[Collected data]
☆ ☆ ☆ ☆
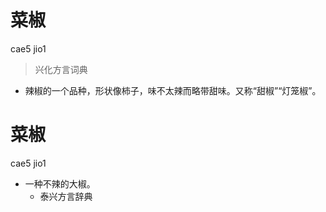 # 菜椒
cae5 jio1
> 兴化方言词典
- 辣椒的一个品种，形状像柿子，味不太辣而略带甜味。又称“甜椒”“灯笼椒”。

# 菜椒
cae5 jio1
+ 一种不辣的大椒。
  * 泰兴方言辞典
☆ ☆ ☆ ☆
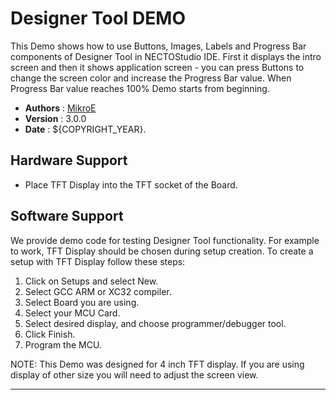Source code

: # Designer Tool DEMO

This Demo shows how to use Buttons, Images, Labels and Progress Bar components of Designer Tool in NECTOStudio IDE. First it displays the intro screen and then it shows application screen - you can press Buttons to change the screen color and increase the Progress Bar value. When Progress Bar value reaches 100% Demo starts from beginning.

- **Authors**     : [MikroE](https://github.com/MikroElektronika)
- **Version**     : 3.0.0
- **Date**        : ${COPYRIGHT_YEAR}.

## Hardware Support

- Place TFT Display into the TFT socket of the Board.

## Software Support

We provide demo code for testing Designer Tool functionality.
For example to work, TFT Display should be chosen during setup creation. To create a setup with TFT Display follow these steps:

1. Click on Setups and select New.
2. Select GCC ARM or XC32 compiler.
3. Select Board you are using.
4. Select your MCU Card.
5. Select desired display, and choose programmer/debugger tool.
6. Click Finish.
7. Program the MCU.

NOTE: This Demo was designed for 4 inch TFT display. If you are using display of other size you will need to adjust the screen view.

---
☆ ☆ ☆ ☆
## PROBLEM DETAILS
Where a line in the records above contains the string "Click", return that line.

## SOLVED PROBLEM
1. Click on Setups and select New.
6. Click Finish.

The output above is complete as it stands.